If you have petabytes of data, I don't think this article is talking about your use case.
I think it is?

Or I guess, what data size do you think it's talking about? If you only have gigabytes of data, none of this matters, you can use anything pretty cheaply and easily. So is this article just for "terabytes" or does it go up to "hundreds of terabytes" but not "petabytes"?

Hmm, I suppose it's a bit challenging to say. I initially thought that it wasn't for the 80% smallest companies and petabytes of data is probably puts you in the top 20%. (Most businesses are small businesses after all.)

However, I now realize that th biggest companies probably should manage their own data. If you're Google why would you use Snowflake?

So I don't know if you are the target audience for this blog post. It's pretty ambiguous.

I guess I'll say what I think. I do think it is targeted at that smallest 80% of companies with some digital footprint, and also at most of the top 20%. Or more specifically, I think maybe it's targeted at like the 5th percentile to the 99th percentile. That bottom 5% probably just needs Excel, and that top 1% is probably writing or heavily modifying all their own tools.

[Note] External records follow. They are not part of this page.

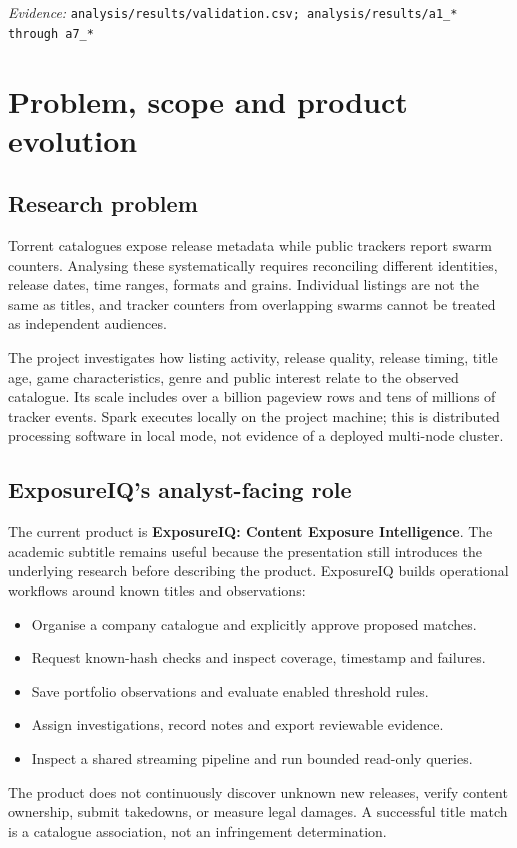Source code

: \documentclass[11pt,a4paper]{article}
\newcommand{\code}[1]{{\small\nolinkurl{#1}}}
\newcommand{\source}[1]{{\footnotesize\textit{Evidence:} \code{#1}\par}}
\newcommand{\chapterpage}[1]{\clearpage\section{#1}}
\begin{document}
\source{analysis/results/validation.csv; analysis/results/a1_* through a7_*}

\clearpage
\tableofcontents

\chapterpage{Problem, scope and product evolution}
\subsection{Research problem}
Torrent catalogues expose release metadata while public trackers report
swarm counters. Analysing these systematically requires reconciling
different identities, release dates, time ranges, formats and grains.
Individual listings are not the same as titles, and tracker counters from
overlapping swarms cannot be treated as independent audiences.

The project investigates how listing activity, release quality, release
timing, title age, game characteristics, genre and public interest relate
to the observed catalogue. Its scale includes over a billion pageview rows
and tens of millions of tracker events. Spark executes locally on the
project machine; this is distributed processing software in local mode,
not evidence of a deployed multi-node cluster.

\subsection{ExposureIQ's analyst-facing role}
The current product is \textbf{ExposureIQ: Content Exposure Intelligence}.
The academic subtitle remains useful because the presentation still
introduces the underlying research before describing the product.
ExposureIQ builds operational workflows around known titles and observations:
\begin{itemize}
\item Organise a company catalogue and explicitly approve proposed matches.
\item Request known-hash checks and inspect coverage, timestamp and failures.
\item Save portfolio observations and evaluate enabled threshold rules.
\item Assign investigations, record notes and export reviewable evidence.
\item Inspect a shared streaming pipeline and run bounded read-only queries.
\end{itemize}

The product does not continuously discover unknown new releases, verify
content ownership, submit takedowns, or measure legal damages. A successful
title match is a catalogue association, not an infringement determination.
\end{document}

But I'm not sure the advice is very good from the 5th percentile up to ... maybe that top 20%? A lot of the stuff in the article assumes the availability of sophisticated data architects and mature infrastructure groups that I really don't think the median company has.

I agree. Really seasoned data people are not common enough. Small companies need to buy services to lighten the load.

We both seem have a sense of the size of companies at different percentiles. At what percentile would you put your company with petabytes of data?

Super hard to say, so ... 80th or 90th? With very low confidence.

But I do have very high confidence that the 99th percentile is much larger than petabytes (think: what's next after "exa"), and I believe that many companies these days crack into "peta" territory.

But as I saw another comment mention, I think another, probably more important, consideration besides size in bytes is cardinality and structure. So maybe this whole classification we're doing is kind of beside the point :)